Ontario Superior Court of Justice Markus Koehan presided over U of T's case against the protesters to dismantle the encampment. While he deemed in U of T's favour; however, for the wrong reasons. He based his decision on U of T's property rights and not on protesters' violation of hate and antisemitic speech that was clearly on display, as the judge stated, "the automatic conclusion that those phrases are antisemitic is not justified."
Judge Koehan's stance raises a crucial question: When will antisemitism be condemned? Campuses should be open to dialogue and discord. Still, when the rhetoric turns what should be a safe, educational environment into one that is not, we must question why this situation has become acceptable.
Playing out on university campuses is the embodiment of a neo-Marxist worldview with its blatantly antisemitic overtones. Subsequently, Jewish students feel betrayed – not just by the administration and staff but by classmates with whom they connect on personal levels.
Many Canadian universities, such as McGill and U of T, eventually dismantled the encampments but did so more for their own convenience than for the sake of keeping their Jewish students safe.
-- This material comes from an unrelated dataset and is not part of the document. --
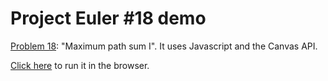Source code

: # Project Euler #18 demo

[Problem 18](https://projecteuler.net/problem=18): "Maximum path sum I". It uses Javascript and the Canvas API.

[Click here](https://alexpalade.github.io/project-euler-18/) to run it in the browser.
This was an eye-opener for many Jewish students who identify with the progressive movement and are now questioning the inherent truths of neo-Marxism, an ideology that underlines today’s progressive movement, and where they stand in the mix. The encampments may be gone; however, they leave in their wake a more aware Jewish student body that has confronted the fundamental truths of antisemitism and their own Jewishness and is better off for it.
- Karl Marx, A World Without Jews, translated by Dagobert D. Runes (Kensington Publishing Corp., 1959), 5-9.
- Karl Marx, A World Without Jews, 5-9.
- Robert S. Wistrich, A lethal obsession: Antisemitism from antiquity to the global jihad. (New York: Random House, 2010), 107-128.
- Wistrich, A lethal obsession, 107-128.
- Wistrich, A lethal obsession, 254.
- Wistrich, A lethal obsession, 254.
- Wistrich, A lethal obsession, 254.